After Wednesday’s strike action in London the National Union of Teacher’s plans to continue the campaign to protect their pensions by staging a new round of walkouts next term. They hope to be joined by many other unions in a show of solidarity.
At the NUT’s annual conference next month, activists will discuss plans for a proposed escalation of their action, claiming that the Government’s pension reforms will leave teachers working longer, paying more and receiving less when they retire.
The strike saw about 6,500 union members marching through central London to protest vociferously outside the Department for Education. They successfully caused the closure of about a fifth of the capital’s schools for the day with reduced services at around 40% of them.
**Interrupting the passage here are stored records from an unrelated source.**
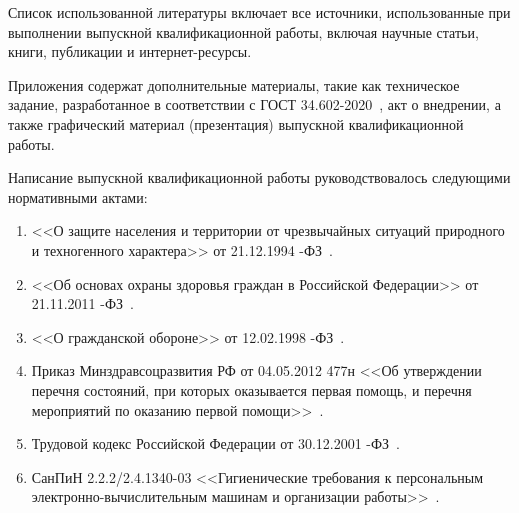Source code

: Список использованной литературы включает все источники,
использованные при выполнении выпускной квалификационной работы,
включая научные статьи, книги, публикации и интернет-ресурсы.

Приложения содержат дополнительные материалы, такие как техническое задание,
разработанное в соответствии с ГОСТ 34.602-2020~\cite{gost34_602},
акт о внедрении,
а также графический материал (презентация) выпускной квалификационной работы.

Написание выпускной квалификационной работы
руководствовалось следующими нормативными актами:

\begin{enumerate}
	\item <<О защите населения и территории
		от чрезвычайных ситуаций природного
		и техногенного характера>>
		от 21.12.1994 -ФЗ~\cite{russian_emergency_law_1994}.
	\item <<Об основах охраны здоровья граждан
		в Российской Федерации>>
		от 21.11.2011 -ФЗ~\cite{healthcare_law_2011}.
	\item <<О гражданской обороне>>
		от 12.02.1998 -ФЗ~\cite{civil_defense_law_1998}.
	\item Приказ Минздравсоцразвития РФ
		от 04.05.2012 \No 477н
		<<Об утверждении перечня состояний,
		при которых оказывается первая помощь,
		и перечня мероприятий
		по оказанию первой помощи>>~\cite{first_aid_order_2012}.
	\item Трудовой кодекс Российской Федерации
		от 30.12.2001 -ФЗ~\cite{labor_code_2001}.
	\item СанПиН 2.2.2/2.4.1340-03
		<<Гигиенические требования к персональным
		электронно-вычислительным машинам
		и организации работы>>~\cite{sanpin_2003}.
\end{enumerate}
The general secretary of the NUT, Christine Blower, explained the need for further protests by stating that the fight went beyond simply their own retirement funds and that they were fighting for state pensions as a whole. She called it a disgrace that the UK has one of the poorest state pensions in Europe.
The Schools Minister Nick Gibb rejected the union’s assessment of state pensions and was adamant that the way forward was further talks instead of more industrial action:
“Strikes benefit no one. This deal is as good as it gets and takes the right balance – guaranteeing teachers one of the best pensions available but keeping a lid on rising costs for the taxpayer.
“We’ve been in serious talks for months with unions to address their concerns and reach a final settlement. This strike, ordered by the NUT’s leaders, will not get its members any further forward.”
Wednesday’s strike forced thousands of parents to take time off work or make expensive alternate childcare provisions and each strike is likely to reduce the sympathy felt towards teachers by these parents.